**Task description**
Give the listing again, word for word, and let no picture into it.

START Excerpted records

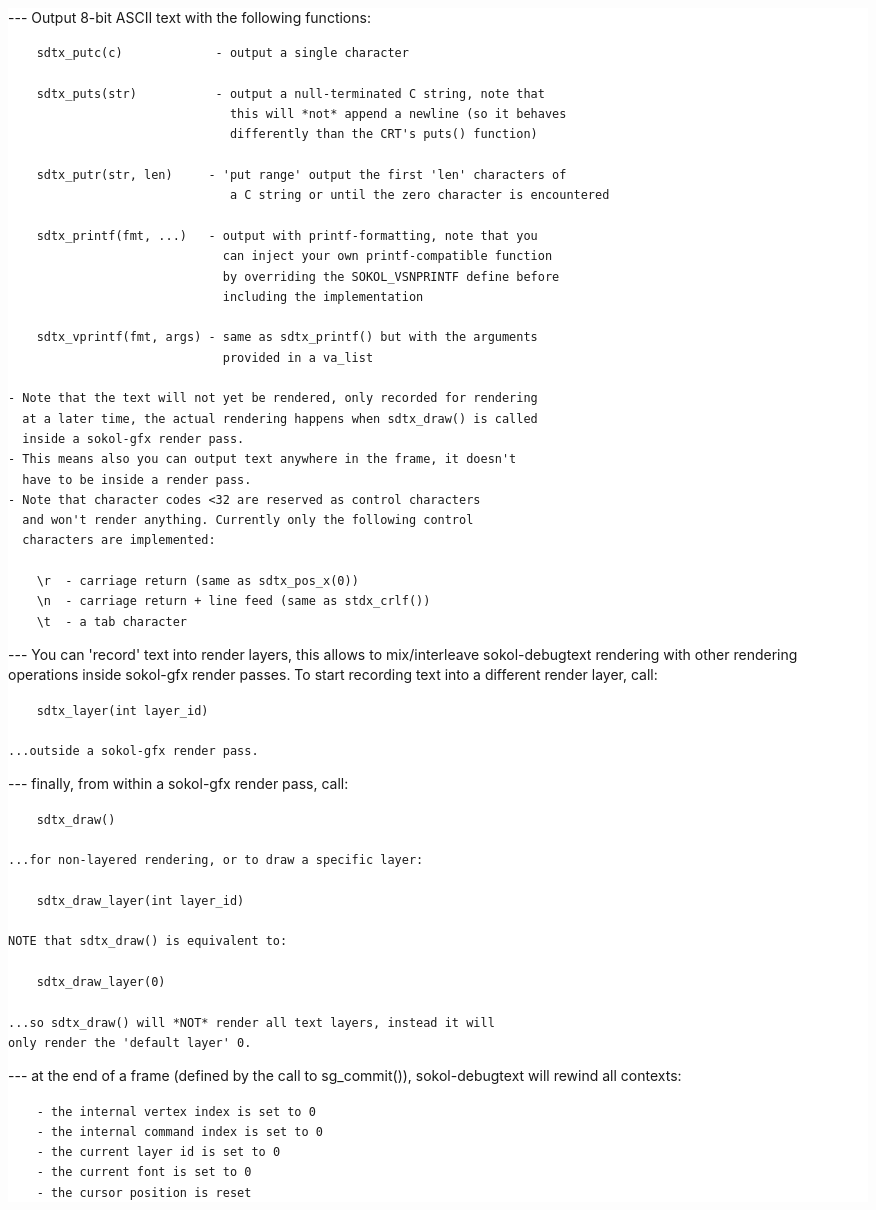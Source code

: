 --- Output 8-bit ASCII text with the following functions:

        sdtx_putc(c)             - output a single character

        sdtx_puts(str)           - output a null-terminated C string, note that
                                   this will *not* append a newline (so it behaves
                                   differently than the CRT's puts() function)

        sdtx_putr(str, len)     - 'put range' output the first 'len' characters of
                                   a C string or until the zero character is encountered

        sdtx_printf(fmt, ...)   - output with printf-formatting, note that you
                                  can inject your own printf-compatible function
                                  by overriding the SOKOL_VSNPRINTF define before
                                  including the implementation

        sdtx_vprintf(fmt, args) - same as sdtx_printf() but with the arguments
                                  provided in a va_list

    - Note that the text will not yet be rendered, only recorded for rendering
      at a later time, the actual rendering happens when sdtx_draw() is called
      inside a sokol-gfx render pass.
    - This means also you can output text anywhere in the frame, it doesn't
      have to be inside a render pass.
    - Note that character codes <32 are reserved as control characters
      and won't render anything. Currently only the following control
      characters are implemented:

        \r  - carriage return (same as sdtx_pos_x(0))
        \n  - carriage return + line feed (same as stdx_crlf())
        \t  - a tab character

--- You can 'record' text into render layers, this allows to mix/interleave
    sokol-debugtext rendering with other rendering operations inside
    sokol-gfx render passes. To start recording text into a different render
    layer, call:

        sdtx_layer(int layer_id)

    ...outside a sokol-gfx render pass.

--- finally, from within a sokol-gfx render pass, call:

        sdtx_draw()

    ...for non-layered rendering, or to draw a specific layer:

        sdtx_draw_layer(int layer_id)

    NOTE that sdtx_draw() is equivalent to:

        sdtx_draw_layer(0)

    ...so sdtx_draw() will *NOT* render all text layers, instead it will
    only render the 'default layer' 0.

--- at the end of a frame (defined by the call to sg_commit()), sokol-debugtext
    will rewind all contexts:

        - the internal vertex index is set to 0
        - the internal command index is set to 0
        - the current layer id is set to 0
        - the current font is set to 0
        - the cursor position is reset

END Excerpted records

**Answer section**
Source code

: --- Output 8-bit ASCII text with the following functions:

        sdtx_putc(c)             - output a single character

        sdtx_puts(str)           - output a null-terminated C string, note that
                                   this will *not* append a newline (so it behaves
                                   differently than the CRT's puts() function)

        sdtx_putr(str, len)     - 'put range' output the first 'len' characters of
                                   a C string or until the zero character is encountered

        sdtx_printf(fmt, ...)   - output with printf-formatting, note that you
                                  can inject your own printf-compatible function
                                  by overriding the SOKOL_VSNPRINTF define before
                                  including the implementation

        sdtx_vprintf(fmt, args) - same as sdtx_printf() but with the arguments
                                  provided in a va_list

    - Note that the text will not yet be rendered, only recorded for rendering
      at a later time, the actual rendering happens when sdtx_draw() is called
      inside a sokol-gfx render pass.
    - This means also you can output text anywhere in the frame, it doesn't
      have to be inside a render pass.
    - Note that character codes <32 are reserved as control characters
      and won't render anything. Currently only the following control
      characters are implemented:

        \r  - carriage return (same as sdtx_pos_x(0))
        \n  - carriage return + line feed (same as stdx_crlf())
        \t  - a tab character

--- You can 'record' text into render layers, this allows to mix/interleave
    sokol-debugtext rendering with other rendering operations inside
    sokol-gfx render passes. To start recording text into a different render
    layer, call:

        sdtx_layer(int layer_id)

    ...outside a sokol-gfx render pass.

--- finally, from within a sokol-gfx render pass, call:

        sdtx_draw()

    ...for non-layered rendering, or to draw a specific layer:

        sdtx_draw_layer(int layer_id)

    NOTE that sdtx_draw() is equivalent to:

        sdtx_draw_layer(0)

    ...so sdtx_draw() will *NOT* render all text layers, instead it will
    only render the 'default layer' 0.

--- at the end of a frame (defined by the call to sg_commit()), sokol-debugtext
    will rewind all contexts:

        - the internal vertex index is set to 0
        - the internal command index is set to 0
        - the current layer id is set to 0
        - the current font is set to 0
        - the cursor position is reset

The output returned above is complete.